PROBLEM TO SOLVE »
Using the listing below, copy every line that mentions "isomorphism".

THE DATA »
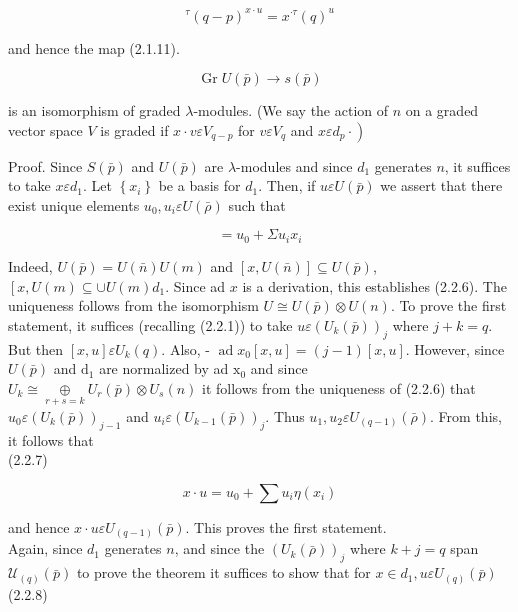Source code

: \documentclass[10pt]{article}
\begin{document}
$$
{ }^{\tau}(q-p)^{x \cdot u}=x^{\cdot \tau}(q)^{u}
$$

and hence the map (2.1.11).


\begin{equation*}
\operatorname{Gr} U(\bar{p}) \rightarrow s(\bar{p}) \tag{2.2.5}
\end{equation*}


is an isomorphism of graded $\lambda$-modules. (We say the action of $n$ on a graded vector space $V$ is graded if $x \cdot v \varepsilon V_{q-p}$ for $v \varepsilon V_{q}$ and $\left.x \varepsilon d_{p} \cdot\right)$

Proof. Since $S(\bar{p})$ and $U(\bar{p})$ are $\lambda$-modules and since $d_{1}$ generates $n$, it suffices to take $x \varepsilon d_{1}$. Let $\left\{x_{i}\right\}$ be a basis for $d_{1}$. Then, if $u \varepsilon U(\bar{p})$ we assert that there exist unique elements $u_{0}, u_{i} \varepsilon U(\bar{\rho})$ such that


\begin{equation*}
[x, u]=u_{0}+\Sigma u_{i} x_{i} \tag{2.2.6}
\end{equation*}


Indeed, $U(\bar{p})=U(\bar{n}) U(m)$ and $[x, U(\bar{n})] \subseteq U(\bar{p})$, $\left[x, U(m) \subseteq \cup U(m) d_{1}\right.$. Since ad $x$ is a derivation, this establishes (2.2.6). The uniqueness follows from the isomorphism $U \cong U(\bar{p}) \otimes U(n)$. To prove the first statement, it suffices (recalling (2.2.1)) to take $u \varepsilon\left(U_{k}(\bar{p})\right)_{j}$ where $j+k=q$. But then $[x, u] \varepsilon U_{k}(q)$. Also, - $\operatorname{ad} x_{0}[x, u]=(j-1)[x, u]$. However, since $U(\bar{p})$ and $\mathrm{d}_{1}$ are normalized by ad $\mathrm{x}_{0}$ and since\\
$U_{k} \cong \underset{r+s=k}{\oplus} U_{r}(\bar{p}) \otimes U_{s}(n)$ it follows from the uniqueness of (2.2.6) that $u_{0} \varepsilon\left(U_{k}(\bar{p})\right)_{j-1}$ and $u_{i} \varepsilon\left(U_{k-1}(\bar{p})\right)_{j}$. Thus $u_{1}, u_{2} \varepsilon U_{(q-1)}(\bar{\rho})$. From this, it follows that\\
(2.2.7)

$$
x \cdot u=u_{0}+\sum u_{i} \eta\left(x_{i}\right)
$$

and hence $x \cdot u \varepsilon U_{(q-1)}(\bar{p})$. This proves the first statement.\\
Again, since $d_{1}$ generates $n$, and since the $\left(U_{k}(\bar{\rho})\right)_{j}$ where $k+j=q$ span $\mathcal{U}_{(q)}(\bar{p})$ to prove the theorem it suffices to show that for $x \in d_{1}, u \varepsilon U_{(q)}(\bar{p})$\\
(2.2.8)
\end{document}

EXERCISE SOLUTION »
is an isomorphism of graded $\lambda$-modules. (We say the action of $n$ on a graded vector space $V$ is graded if $x \cdot v \varepsilon V_{q-p}$ for $v \varepsilon V_{q}$ and $\left.x \varepsilon d_{p} \cdot\right)$
Indeed, $U(\bar{p})=U(\bar{n}) U(m)$ and $[x, U(\bar{n})] \subseteq U(\bar{p})$, $\left[x, U(m) \subseteq \cup U(m) d_{1}\right.$. Since ad $x$ is a derivation, this establishes (2.2.6). The uniqueness follows from the isomorphism $U \cong U(\bar{p}) \otimes U(n)$. To prove the first statement, it suffices (recalling (2.2.1)) to take $u \varepsilon\left(U_{k}(\bar{p})\right)_{j}$ where $j+k=q$. But then $[x, u] \varepsilon U_{k}(q)$. Also, - $\operatorname{ad} x_{0}[x, u]=(j-1)[x, u]$. However, since $U(\bar{p})$ and $\mathrm{d}_{1}$ are normalized by ad $\mathrm{x}_{0}$ and since\\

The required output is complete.